Summary
Highlights
The speaker introduces the concept of successful entrepreneurs making over $100,000 monthly with minimal stress, often without large teams. He reveals there are nine business models that make this possible, two of which he personally used to generate over $10 million in revenue. He promises to reveal his top choice at the end.
This model is highlighted as the easiest to start and doesn't require an online presence. An example is Brian Fullerton, who built a lawn care business generating over $500,000 annually. The key is consistent, reliable service leading to reputation-based marketing and referrals, making it a compounding business without ad spending.

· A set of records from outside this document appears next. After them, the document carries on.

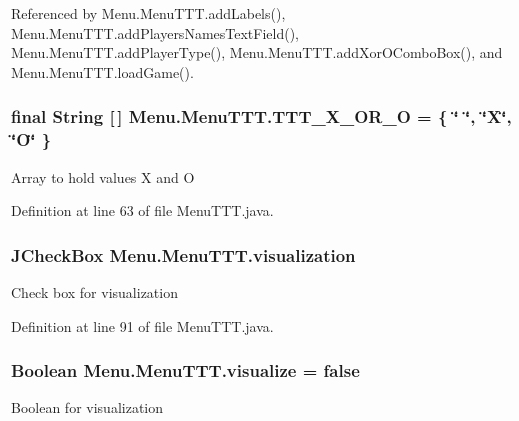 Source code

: Referenced by Menu.\+Menu\+T\+T\+T.\+add\+Labels(), Menu.\+Menu\+T\+T\+T.\+add\+Players\+Names\+Text\+Field(), Menu.\+Menu\+T\+T\+T.\+add\+Player\+Type(), Menu.\+Menu\+T\+T\+T.\+add\+Xor\+O\+Combo\+Box(), and Menu.\+Menu\+T\+T\+T.\+load\+Game().

\hypertarget{class_menu_1_1_menu_t_t_t_a05b9b5552eecd3dd9b969a21817f9789}{}
\subsubsection[{T\+T\+T\+\_\+\+X\+\_\+\+O\+R\+\_\+\+O}]{\setlength{\rightskip}{0pt plus 5cm}final String \mbox{[}$\,$\mbox{]} Menu.\+Menu\+T\+T\+T.\+T\+T\+T\+\_\+\+X\+\_\+\+O\+R\+\_\+\+O = \{ \char`\"{} \char`\"{}, \char`\"{}X\char`\"{}, \char`\"{}O\char`\"{} \}\hspace{0.3cm}{\ttfamily [private]}}\label{class_menu_1_1_menu_t_t_t_a05b9b5552eecd3dd9b969a21817f9789}
Array to hold values X and O 

Definition at line 63 of file Menu\+T\+T\+T.\+java.

\hypertarget{class_menu_1_1_menu_t_t_t_a611b82f2267f9ccb007b1ee5744e3088}{}
\subsubsection[{visualization}]{\setlength{\rightskip}{0pt plus 5cm}J\+Check\+Box Menu.\+Menu\+T\+T\+T.\+visualization\hspace{0.3cm}{\ttfamily [private]}}\label{class_menu_1_1_menu_t_t_t_a611b82f2267f9ccb007b1ee5744e3088}
Check box for visualization 

Definition at line 91 of file Menu\+T\+T\+T.\+java.

\hypertarget{class_menu_1_1_menu_t_t_t_a9d69fa1e5f80800c37ee3c47925f3f14}{}
\subsubsection[{visualize}]{\setlength{\rightskip}{0pt plus 5cm}Boolean Menu.\+Menu\+T\+T\+T.\+visualize = false\hspace{0.3cm}{\ttfamily [private]}}\label{class_menu_1_1_menu_t_t_t_a9d69fa1e5f80800c37ee3c47925f3f14}
Boolean for visualization 

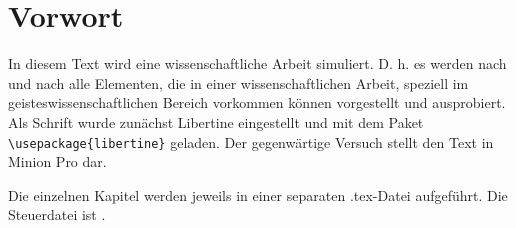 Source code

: \chapter*{Vorwort}
\label{cha:vorwort}
In diesem Text wird eine wissenschaftliche Arbeit simuliert. D. h. es werden nach und nach alle Elementen, die in einer wissenschaftlichen Arbeit, speziell im geisteswissenschaftlichen Bereich vorkommen können vorgestellt und ausprobiert. Als Schrift wurde zunächst Libertine eingestellt und mit dem Paket \verb*+\usepackage{libertine}+ geladen. Der gegenwärtige Versuch stellt den Text in Minion Pro dar.

Die einzelnen Kapitel werden jeweils in einer separaten .tex-Datei aufgeführt. Die Steuerdatei ist .  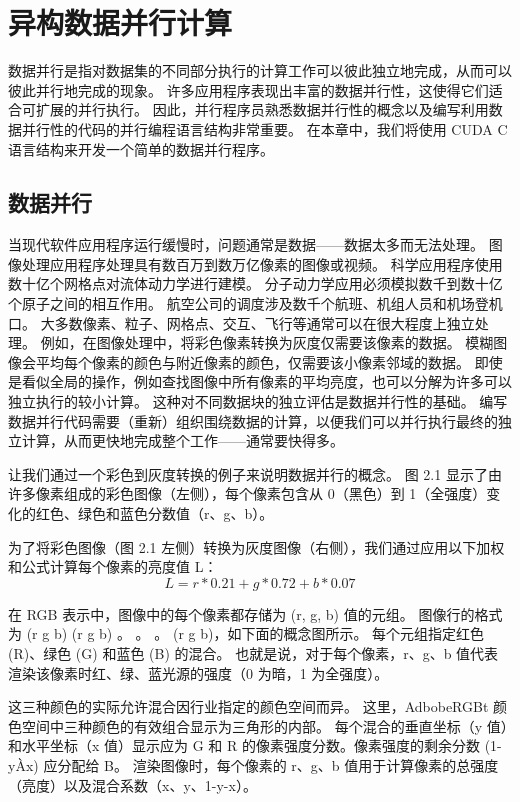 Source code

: \section{异构数据并行计算}

数据并行是指对数据集的不同部分执行的计算工作可以彼此独立地完成，从而可以彼此并行地完成的现象。 许多应用程序表现出丰富的数据并行性，这使得它们适合可扩展的并行执行。 因此，并行程序员熟悉数据并行性的概念以及编写利用数据并行性的代码的并行编程语言结构非常重要。 在本章中，我们将使用 CUDA C 语言结构来开发一个简单的数据并行程序。

\subsection{数据并行}
当现代软件应用程序运行缓慢时，问题通常是数据——数据太多而无法处理。 图像处理应用程序处理具有数百万到数万亿像素的图像或视频。 科学应用程序使用数十亿个网格点对流体动力学进行建模。 分子动力学应用必须模拟数千到数十亿个原子之间的相互作用。 航空公司的调度涉及数千个航班、机组人员和机场登机口。 大多数像素、粒子、网格点、交互、飞行等通常可以在很大程度上独立处理。 例如，在图像处理中，将彩色像素转换为灰度仅需要该像素的数据。 模糊图像会平均每个像素的颜色与附近像素的颜色，仅需要该小像素邻域的数据。 即使是看似全局的操作，例如查找图像中所有像素的平均亮度，也可以分解为许多可以独立执行的较小计算。 这种对不同数据块的独立评估是数据并行性的基础。 编写数据并行代码需要（重新）组织围绕数据的计算，以便我们可以并行执行最终的独立计算，从而更快地完成整个工作——通常要快得多。

让我们通过一个彩色到灰度转换的例子来说明数据并行的概念。 图 2.1 显示了由许多像素组成的彩色图像（左侧），每个像素包含从 0（黑色）到 1（全强度）变化的红色、绿色和蓝色分数值（r、g、b）。

为了将彩色图像（图 2.1 左侧）转换为灰度图像（右侧），我们通过应用以下加权和公式计算每个像素的亮度值 L：
\begin{equation*}
	L = r*0.21 + g*0.72 + b * 0.07
\end{equation*}

\begin{remark}
	在 RGB 表示中，图像中的每个像素都存储为 (r, g, b) 值的元组。 图像行的格式为 (r g b) (r g b) 。 。 。 (r g b)，如下面的概念图所示。 每个元组指定红色 (R)、绿色 (G) 和蓝色 (B) 的混合。 也就是说，对于每个像素，r、g、b 值代表渲染该像素时红、绿、蓝光源的强度（0 为暗，1 为全强度）。

这三种颜色的实际允许混合因行业指定的颜色空间而异。 这里，AdbobeRGBt 颜色空间中三种颜色的有效组合显示为三角形的内部。 每个混合的垂直坐标（y 值）和水平坐标（x 值）显示应为 G 和 R 的像素强度分数。像素强度的剩余分数 (1-yÀx) 应分配给 B。 渲染图像时，每个像素的 r、g、b 值用于计算像素的总强度（亮度）以及混合系数（x、y、1-y-x）。
\end{remark}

This model involves packaging a single skill as a subscription service, moving away from per-project billing. Brett Williams built Designjoy.com this way, generating $3.1 million in revenue with only $84 in monthly operating costs, managing 30-40 clients solo with over 90% profit margins. This strategy works for any recurring skill and avoids price competition.
This business involves selling services under your brand while a white label contractor invisibly performs the actual work. Platforms like Vendasta facilitate this, allowing solo operators to resell services like SEO, web design, and digital advertising to local businesses. An example is Gig Strategic, which reached $3.05 million in revenue by focusing on specific niches with outsourced fulfillment.

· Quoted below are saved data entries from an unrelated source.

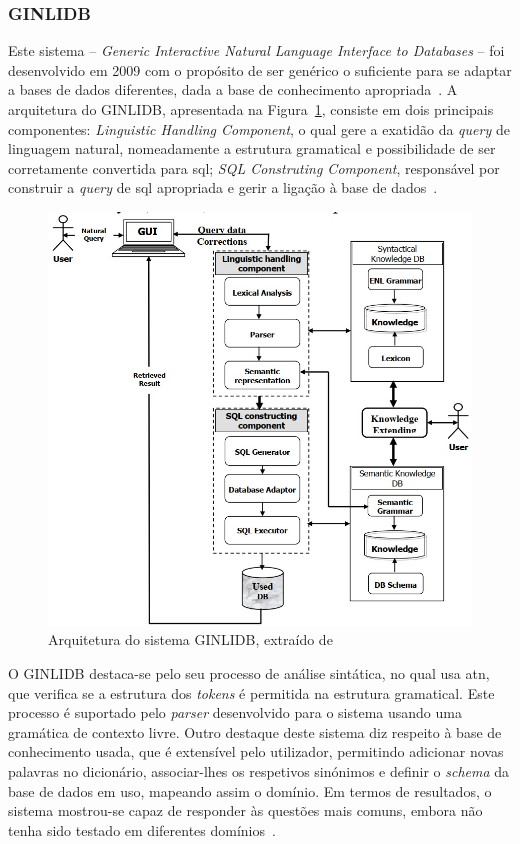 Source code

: \subsubsection*{GINLIDB}
Este sistema -- \textit{Generic Interactive Natural Language Interface to Databases} -- foi desenvolvido em 2009 com o propósito de ser genérico o suficiente para se adaptar a bases de dados diferentes, dada a base de conhecimento apropriada~\parencite{ginlidb}. A arquitetura do GINLIDB, apresentada na Figura~\ref{fig:ginlidb_architecture}, consiste em dois principais componentes: \textit{Linguistic Handling Component}, o qual gere a exatidão da \textit{query} de linguagem natural, nomeadamente a estrutura gramatical e possibilidade de ser corretamente convertida para \gls{sql}; \textit{SQL Construting Component}, responsável por construir a \textit{query} de \gls{sql} apropriada e gerir a ligação à base de dados~\parencite{ginlidb}.
%
\begin{figure}
    \centering
    \includegraphics[width=.9\textwidth]{ch03/assets/ginlidb_architecture.jpg}
    \caption{Arquitetura do sistema GINLIDB, extraído de~\textcite{ginlidb}}
    \label{fig:ginlidb_architecture}
\end{figure}

O GINLIDB destaca-se pelo seu processo de análise sintática, no qual usa \gls{atn}, que verifica se a estrutura dos \textit{tokens} é permitida na estrutura gramatical. Este processo é suportado pelo \textit{parser} desenvolvido para o sistema usando uma gramática de contexto livre. Outro destaque deste sistema diz respeito à base de conhecimento usada, que é extensível pelo utilizador, permitindo adicionar novas palavras no dicionário, associar-lhes os respetivos sinónimos e definir o \textit{schema} da base de dados em uso, mapeando assim o domínio. Em termos de resultados, o sistema mostrou-se capaz de responder às questões mais comuns, embora não tenha sido testado em diferentes domínios~\parencite{ginlidb}.

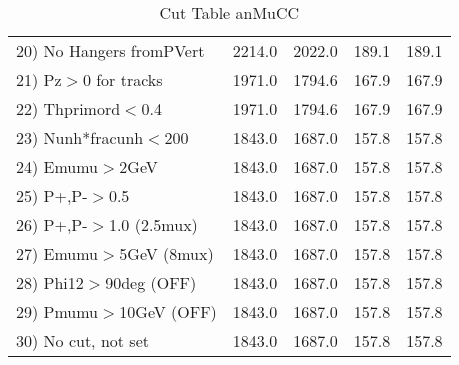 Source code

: \begin{table}[h!]
\begin{tabular}{||l||r|r|r|r||}
 20) No Hangers fromPVert &      2214.0 &      2022.0 &       189.1 &       189.1 \\
 21) Pz$>$0 for tracks    &      1971.0 &      1794.6 &       167.9 &       167.9 \\
 22) Thprimord$<$0.4      &      1971.0 &      1794.6 &       167.9 &       167.9 \\
 23) Nunh*fracunh$<$200   &      1843.0 &      1687.0 &       157.8 &       157.8 \\
 24) Emumu$>$2GeV         &      1843.0 &      1687.0 &       157.8 &       157.8 \\
 25) P+,P-$>$0.5          &      1843.0 &      1687.0 &       157.8 &       157.8 \\
 26) P+,P-$>$1.0 (2.5mux) &      1843.0 &      1687.0 &       157.8 &       157.8 \\
 27) Emumu$>$5GeV  (8mux) &      1843.0 &      1687.0 &       157.8 &       157.8 \\
 28) Phi12$>$90deg  (OFF) &      1843.0 &      1687.0 &       157.8 &       157.8 \\
 29) Pmumu$>$10GeV  (OFF) &      1843.0 &      1687.0 &       157.8 &       157.8 \\
 30) No cut, not set      &      1843.0 &      1687.0 &       157.8 &       157.8 \\
 \hline
 \hline
 \end{tabular}
 \caption{Cut Table  anMuCC }
 \label{tab-cut_anmcc}
 \end{table}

Paid newsletters have seen significant growth, particularly from individuals with focused email lists. Monetization comes from sponsored email blasts, where advertisers pay for access to a trusted audience. Sam Parr's 'The Hustle' grew to 2 million subscribers and was sold to HubSpot for $27 million, demonstrating the value of an owned audience. Building a list takes time, but offers recurring revenue and near-zero overhead.
This model focuses on building apps using AI tools without programming skills, leveraging 'vibe coding'. Zach Yadegari, at 17, built and sold a calorie-tracking app for $40 million. The appeal lies in high margins, no inventory, and building once to sell repeatedly. Success comes from solving a specific pain point for a specific audience and distributing through existing platforms.
Becoming an online influencer, especially in niche business and finance content, can be highly lucrative. Humphrey Yang, a financial advisor, built a large following on TikTok and YouTube, earning $274,000 from YouTube ad revenue alone, in addition to sponsorships and digital product sales. This model relies on owning a specific topic and building trust, leading to multiple revenue streams. It takes time, but revenue multiplies quickly once an audience is established.
This model involves delivering expert-level service with AI tools, drastically reducing production time while charging market rates. The collapse in production cost due to AI creates high profit margins. An example is Gary Huang, who built a business around an AI tool for e-commerce operations, offering workshops and 'done-for-you' services as a one-man show. The strategy is to find services where AI makes work 10x faster, master those tools, and keep the difference.
The speaker has successfully run a private label business for 19 years selling handkerchiefs and linens. Unlike dropshipping, private label involves owning the product, branding, packaging, and pricing. Selling across multiple channels (own store, Amazon, wholesale) makes it powerful for solo operators, with systems doing most of the work. It requires upfront capital for inventory and a reliable supplier, but offers a high ceiling with a strong brand.
The speaker's top choice if starting over, this model involves selling digital products like courses. Justin Welsh runs a digital product business with one part-time assistant, generating over $4 million annually with 86% operating margins. The online course market is booming. Digital products are built once and sold repeatedly, offering incredible leverage and high margins with no physical shipping. It requires an audience, which takes time to build, but offers exponential compounding revenue.
The speaker advises choosing a business model that aligns with your current situation: private label if you have capital but no time, an agency of one if you have skill but no capital, and a local service business if you have neither, using its cash flow to fund an AI-driven venture. The key is to start this week with the model that best fits your circumstances.